From the Journals

Myocarditis in adolescents after COVID-19 vaccine typically mild


Adolescents can develop mild myocarditis as a rare complication after COVID-19 vaccination, as has been reported in adults, an early case series from Boston confirms.

The adolescents who developed heart inflammation after vaccination typically had a benign course, with symptoms resolving without treatment, although one patient had persistent borderline low left ventricular (LV) function, report Audrey Dionne, MD, and colleagues at Boston Children’s Hospital.

“Despite the risks of myocarditis associated with vaccination, the benefits of vaccination likely outweigh risks in children and adolescents,” they say.

They estimate that for males 12-29 years of age COVID-19 vaccination prevents 11,000 COVID-19 cases, 560 hospitalizations, 138 intensive care unit admissions, and six deaths, compared with 39-47 expected myocarditis cases.

The case series was published online Aug. 10 in JAMA Cardiology.

Long-term risks unknown

Dr. Dionne and colleagues reviewed the results of comprehensive cardiac imaging in 14 boys and 1 girl, 12-18 years of age (median, 15 years), who were hospitalized with myocarditis after receiving the Pfizer-BioNTech messenger RNA COVID-19 vaccine.

Symptoms started 1-6 days after vaccine administration (most after the second dose) and included chest pain in all 15 patients, fever in 10 (67%), myalgia in eight (53%), and headache in six (40%).

On admission, all patients had elevated troponin levels (median, 0.25 ng/mL; range, 0.08-3.15 ng/mL). Troponin levels peaked 0.1-2.3 days after admission.

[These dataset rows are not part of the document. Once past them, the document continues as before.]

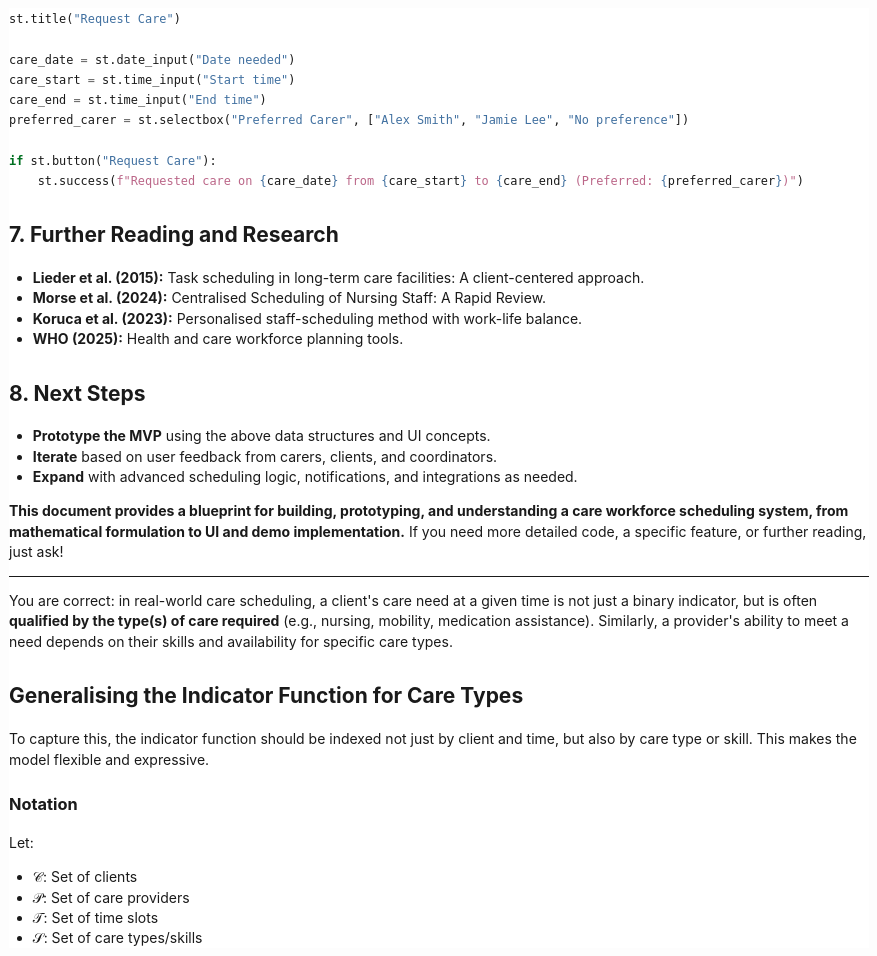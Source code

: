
 ```python
st.title("Request Care")

care_date = st.date_input("Date needed")
care_start = st.time_input("Start time")
care_end = st.time_input("End time")
preferred_carer = st.selectbox("Preferred Carer", ["Alex Smith", "Jamie Lee", "No preference"])

if st.button("Request Care"):
    st.success(f"Requested care on {care_date} from {care_start} to {care_end} (Preferred: {preferred_carer})")
```


## 7. Further Reading and Research

- **Lieder et al. (2015):** Task scheduling in long-term care facilities: A client-centered approach.
- **Morse et al. (2024):** Centralised Scheduling of Nursing Staff: A Rapid Review.
- **Koruca et al. (2023):** Personalised staff-scheduling method with work-life balance.
- **WHO (2025):** Health and care workforce planning tools.


## 8. Next Steps

- **Prototype the MVP** using the above data structures and UI concepts.
- **Iterate** based on user feedback from carers, clients, and coordinators.
- **Expand** with advanced scheduling logic, notifications, and integrations as needed.

**This document provides a blueprint for building, prototyping, and understanding a care workforce scheduling system, from mathematical formulation to UI and demo implementation.** If you need more detailed code, a specific feature, or further reading, just ask!

---

You are correct: in real-world care scheduling, a client's care need at a given time is not just a binary indicator, but is often **qualified by the type(s) of care required** (e.g., nursing, mobility, medication assistance). Similarly, a provider's ability to meet a need depends on their skills and availability for specific care types.

## Generalising the Indicator Function for Care Types

To capture this, the indicator function should be indexed not just by client and time, but also by care type or skill. This makes the model flexible and expressive.

### Notation

Let:

- $\mathcal{C}$: Set of clients
- $\mathcal{P}$: Set of care providers
- $\mathcal{T}$: Set of time slots
- $\mathcal{S}$: Set of care types/skills


[^2_1]: https://blog.makeshift.ca/scheduling-software-for-healthcare
[^2_2]: https://peoplemanagingpeople.com/tools/best-open-source-employee-scheduling-software/
[^2_3]: https://www.onshift.com/products/workforce-management-software/workforce-scheduling
[^2_4]: https://cal.com/blog/integrating-open-source-appointment-scheduling-in-healthcare
[^2_5]: https://www.timetackle.com/all-about-open-source-employee-scheduling-software-for-2024/
[^2_6]: https://www.myshyft.com/blog/open-source-scheduling-software/
[^2_7]: https://www.goodfirms.co/scheduling-software/blog/best-free-open-source-scheduling-software
[^2_8]: https://www.symplr.com/products/symplr-workforce
[^5_1]: https://pmc.ncbi.nlm.nih.gov/articles/PMC8623715/
[^5_2]: https://www.sciencedirect.com/science/article/pii/S002074892200150X
[^5_3]: https://www.sciencedirect.com/science/article/abs/pii/S2211692314200300
[^5_4]: https://www.mdpi.com/2076-3417/15/7/3610
[^5_5]: https://pubmed.ncbi.nlm.nih.gov/39213408/
[^5_6]: https://pmc.ncbi.nlm.nih.gov/articles/PMC9972317/
[^5_7]: https://www.who.int/publications/i/item/9789240106277
[^5_8]: https://journal.ilpnetwork.org/articles/10.31389/jltc.66
[^6_1]: https://www.myshyft.com/blog/minimum-viable-schedule/
[^6_2]: https://omnivatelehealth.com/blog/launch-minimum-viable-product-mvp/
[^6_3]: https://www.spaceotechnologies.com/blog/minimum-viable-product-for-healthcare/
[^6_4]: https://www.cleverdevsoftware.com/blog/minimum-viable-product-healthcare
[^6_5]: https://www.griddynamics.com/blog/building-workforce-schedule-optimisation-solution
[^6_6]: https://www.opm.gov/policy-data-oversight/human-capital-framework/reference-materials/talent-management/workforce-planning-guide.pdf
[^6_7]: https://tateeda.com/blog/how-to-build-an-mvp-for-a-healthcare-product
[^6_8]: https://www.salesforce.com/blog/minimum-viable-to-minimum-valuable-product/
[^7_1]: https://www.ibm.com/docs/en/icos/22.1.0?topic=models-presenting-nurse-scheduling-example
[^7_2]: https://www.kimedics.com/blog/healthcare-staff-scheduling
[^7_3]: https://www.onshift.com/the-complete-guide-to-workforce-scheduling-for-senior-care-organisations
[^7_4]: https://www.ahrq.gov/sites/default/files/wysiwyg/professionals/systems/primary-care/workforce-financing/case_example_6.pdf
[^7_5]: https://pure.strath.ac.uk/ws/portalfiles/portal/92664633/Readme.pdf
[^7_6]: https://unrubble.com/blog/healthcare-staff-scheduling
[^7_7]: https://www.aonl.org/sites/default/files/aone/workforce-planning-model.pdf
[^7_8]: https://pmc.ncbi.nlm.nih.gov/articles/PMC9065499/
[^8_1]: https://www.onshift.com/the-complete-guide-to-workforce-scheduling-for-senior-care-organisations
[^8_2]: https://unrubble.com/blog/healthcare-staff-scheduling
[^8_3]: https://www.supersaas.com/info/workforce-planning-system
[^8_4]: https://pmc.ncbi.nlm.nih.gov/articles/PMC8623715/
[^8_5]: https://tcpsoftware.com/articles/employee-scheduling-in-healthcare/
[^8_6]: https://www.onshift.com/products/workforce-management-software/workforce-scheduling
[^8_7]: https://www.inovalon.com/resource/how-innovative-workforce-systems-transform-scheduling-processes-and-improve-staff-morale/
[^8_8]: https://pmc.ncbi.nlm.nih.gov/articles/PMC9972317/
[^9_1]: https://dribbble.com/search/patient-scheduling
[^9_2]: https://dribbble.com/search/staff-scheduling-software
[^9_3]: https://www.koruux.com/50-examples-of-healthcare-UI/
[^9_4]: https://www.imaginarycloud.com/blog/3-healthcare-apps-with-the-best-ui-ux-design
[^9_5]: https://www.figma.com/community/file/1426199074507218546/employee-availability-app-admin-employee-mobile-app-ui
[^9_6]: https://www.matellio.com/blog/patient-scheduling-app-development/
[^9_7]: https://www.linkedin.com/pulse/designing-effective-scheduling-interfaces-healthcare-koshy-saji-2v1sc
[^9_8]: https://fuselabcreative.com/healthcare-app-ui-ux-design-best-practices/
[^16_1]: https://en.wikipedia.org/wiki/Indicator_function
[^16_2]: https://math.stackexchange.com/questions/1294113/proper-use-of-indicator-function
[^16_3]: https://help.sap.com/docs/SAP_ERP/486822dda1ae45dca999ef5104bd35c1/12a8ce5314894208e10000000a174cb4.html?version=6.03.latest
[^16_4]: https://www.mdpi.com/2227-7390/11/3/750
[^16_5]: https://www.cms.gov/medicare/provider-enrollment-and-certification/qapi/downloads/measindicatdevwksdebedits.pdf
[^16_6]: https://ecampusontario.pressbooks.pub/math3080prep/chapter/1-3-using-function-notation/
[^16_7]: https://help.sap.com/docs/SAP_S4HANA_ON-PREMISE/c9b5e9de6e674fb99fff88d72c352291/ee6ead83d6084103bcddb5fcdd64ce0d.html
[^16_8]: https://www.statlect.com/fundamentals-of-probability/indicator-functions
[^17_1]: https://pmc.ncbi.nlm.nih.gov/articles/PMC6452836/
[^17_2]: https://www.verint.com/blog/what-are-the-8-different-types-of-appointment-scheduling/
[^17_3]: https://carevision.com/scheduling-care-guide/
[^17_4]: https://www.sciencedirect.com/science/article/abs/pii/S0360835219301202
[^17_5]: https://www.ohsu.edu/sites/default/files/2021-10/10.28 0830_0930%20Exploring%20New%20RHC%20Scheduling%20Models%20to%20Improve%20Patient%20Access.pdf
[^17_6]: https://hl7.org/fhir/R4/schedule.html
[^17_7]: https://edhub.ama-assn.org/steps-forward/module/2810481
[^17_8]: https://www.acponline.org/sites/default/files/documents/running_practice/patient_care/pat_sched.pdf
[^17_9]: https://pmc.ncbi.nlm.nih.gov/articles/PMC5228137/
[^17_10]: https://pubmed.ncbi.nlm.nih.gov/32952603/
[^20_1]: https://novagems.com/6-best-healthcare-staff-scheduling-software-in-2025/
[^20_2]: https://connecteam.com/best-employee-scheduling-software-australia/
[^20_3]: https://www.morismedia.in/australias-top-10-healthcare-scheduling-software-australia
[^20_4]: https://biarri.com/wp-content/uploads/2025/01/Biarri-Home-Care-Scheduling-Rostering-Solution-Brief.pdf
[^20_5]: https://www.softworks.com/blog/why-automated-scheduling-is-vital-for-care-homes-in-2025/
[^20_6]: https://www.onpage.com/best-medical-staff-schedulers-of-2025/
[^20_7]: https://logicballs.com/app-packs/the-best-employee-scheduling-software-in-2025/
[^20_8]: https://clickup.com/blog/healthcare-scheduling-software-systems/
[^21_1]: https://www.assembled.com/university/how-do-you-evaluate-wfm-vendors
[^21_2]: https://www.shiftmed.com/insights/knowledge-center/select-the-right-healthcare-workforce-management-vendor/
[^21_3]: https://www.traceconsultants.com.au/thinking/best-practice-rostering-scheduling-for-aged-care-providers-trace-consultants
[^21_4]: https://wfsaustralia.com/healthcare/
[^21_5]: https://www.myshyft.com/blog/vendor-selection-criteria-3/
[^21_6]: https://www.myshyft.com/blog/vendor-evaluation-criteria/
[^21_7]: https://www.myshyft.com/blog/vendor-evaluation-framework/
[^21_8]: https://wfsaustralia.com/guide/the-essential-guide-to-selecting-workforce-management-software/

Echocardiography revealed decreased LV ejection fraction (EF) in three patients (20%) and abnormal global longitudinal or circumferential strain in five patients (33%). No patient had a pericardial effusion.

Cardiac MRI findings were consistent with myocarditis in 13 patients (87%), including late gadolinium enhancement in 12 (80%), regional hyperintensity on T2-weighted imaging in two (13%), elevated extracellular volume fraction in three (20%), and elevated LV global native T1 in two (20%).

The patients remained in the hospital for 1-5 days (median, 2 days) and were discharged. No patient required admission to the intensive care unit.

In follow-up assessments performed 1-13 days after hospital discharge, symptoms of myocarditis had resolved in 11 patients (73%).

One patient (7%) had persistent borderline low LV systolic function on echocardiogram (LVEF, 54%).

Troponin levels remained mildly elevated in three patients (20%). One patient (7%) had nonsustained ventricular tachycardia on ambulatory monitor.

The authors say longitudinal studies of patients with myocarditis after COVID-19 vaccine “will be important to better understand long-term risks.”

In a statement from the UK nonprofit Science Media Centre, Peter Openshaw, FMedSci, Imperial College London, says: “The problem with case series of this type is the lack of comparison groups. How many cases of myocarditis might be seen in normal children, or those given other vaccines (including those that are not for COVID), or in teenagers infected with SARS-CoV-2?”

“As the authors note, myocarditis does happen after other vaccines. The estimated rate (62.8 cases per million) makes this a rare event,” Dr. Openshaw says.

“My view that teenagers should be considered for vaccination is not changed by this new publication,” he adds.

This study was funded by the McCance Foundation. The authors have declared no relevant conflicts of interest. Dr. Openshaw has served on scientific advisory boards for Janssen/J&J, Oxford Immunotech, GSK, Nestle, and Pfizer in relation to immunity to viruses (fees paid to Imperial College London).